__LISTED ENTRIES__
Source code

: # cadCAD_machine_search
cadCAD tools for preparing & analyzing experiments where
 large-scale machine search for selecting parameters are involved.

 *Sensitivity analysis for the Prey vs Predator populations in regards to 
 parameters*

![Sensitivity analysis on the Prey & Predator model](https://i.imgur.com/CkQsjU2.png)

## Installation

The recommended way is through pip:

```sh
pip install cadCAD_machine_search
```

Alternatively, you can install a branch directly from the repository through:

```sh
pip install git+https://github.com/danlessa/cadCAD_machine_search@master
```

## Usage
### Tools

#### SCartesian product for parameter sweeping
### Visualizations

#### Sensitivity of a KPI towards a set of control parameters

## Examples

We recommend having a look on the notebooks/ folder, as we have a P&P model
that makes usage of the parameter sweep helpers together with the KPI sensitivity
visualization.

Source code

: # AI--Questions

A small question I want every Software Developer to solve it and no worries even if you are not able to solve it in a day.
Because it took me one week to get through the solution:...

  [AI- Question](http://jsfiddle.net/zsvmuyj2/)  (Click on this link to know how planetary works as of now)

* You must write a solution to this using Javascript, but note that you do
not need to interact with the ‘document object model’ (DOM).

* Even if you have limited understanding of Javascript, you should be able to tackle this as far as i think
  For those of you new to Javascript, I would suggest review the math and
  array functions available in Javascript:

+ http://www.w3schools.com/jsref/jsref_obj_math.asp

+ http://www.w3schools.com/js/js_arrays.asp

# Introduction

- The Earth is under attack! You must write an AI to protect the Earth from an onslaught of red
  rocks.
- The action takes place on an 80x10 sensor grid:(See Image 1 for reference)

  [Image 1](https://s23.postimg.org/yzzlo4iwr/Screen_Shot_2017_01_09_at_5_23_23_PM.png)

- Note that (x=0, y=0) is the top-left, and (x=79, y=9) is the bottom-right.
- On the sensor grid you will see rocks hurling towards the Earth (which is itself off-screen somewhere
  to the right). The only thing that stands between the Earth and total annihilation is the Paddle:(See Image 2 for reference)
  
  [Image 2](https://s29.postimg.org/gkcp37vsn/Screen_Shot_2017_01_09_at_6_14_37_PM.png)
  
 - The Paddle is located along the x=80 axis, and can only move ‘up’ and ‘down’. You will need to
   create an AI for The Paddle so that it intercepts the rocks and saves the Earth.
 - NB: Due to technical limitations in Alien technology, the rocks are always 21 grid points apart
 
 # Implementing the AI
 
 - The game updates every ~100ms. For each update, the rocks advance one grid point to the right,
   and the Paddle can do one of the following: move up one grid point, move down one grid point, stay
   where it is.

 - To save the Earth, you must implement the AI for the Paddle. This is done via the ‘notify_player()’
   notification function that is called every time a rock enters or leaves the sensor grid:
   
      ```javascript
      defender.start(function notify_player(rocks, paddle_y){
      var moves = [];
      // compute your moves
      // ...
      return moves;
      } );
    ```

__WHAT THIS TASK INVOLVES__
Each line of the records above, from the first through the one containing "# Introduction", is to be retyped exactly; no other line belongs.

__SOLUTION TO THE EXERCISE__
Source code

: # cadCAD_machine_search
cadCAD tools for preparing & analyzing experiments where
 large-scale machine search for selecting parameters are involved.

 *Sensitivity analysis for the Prey vs Predator populations in regards to 
 parameters*

![Sensitivity analysis on the Prey & Predator model](https://i.imgur.com/CkQsjU2.png)

## Installation

The recommended way is through pip:

```sh
pip install cadCAD_machine_search
```

Alternatively, you can install a branch directly from the repository through:

```sh
pip install git+https://github.com/danlessa/cadCAD_machine_search@master
```

## Usage
### Tools

#### SCartesian product for parameter sweeping
### Visualizations

#### Sensitivity of a KPI towards a set of control parameters

## Examples

We recommend having a look on the notebooks/ folder, as we have a P&P model
that makes usage of the parameter sweep helpers together with the KPI sensitivity
visualization.

Source code

: # AI--Questions

A small question I want every Software Developer to solve it and no worries even if you are not able to solve it in a day.
Because it took me one week to get through the solution:...

  [AI- Question](http://jsfiddle.net/zsvmuyj2/)  (Click on this link to know how planetary works as of now)

* You must write a solution to this using Javascript, but note that you do
not need to interact with the ‘document object model’ (DOM).

* Even if you have limited understanding of Javascript, you should be able to tackle this as far as i think
  For those of you new to Javascript, I would suggest review the math and
  array functions available in Javascript:

+ http://www.w3schools.com/jsref/jsref_obj_math.asp

+ http://www.w3schools.com/js/js_arrays.asp

# Introduction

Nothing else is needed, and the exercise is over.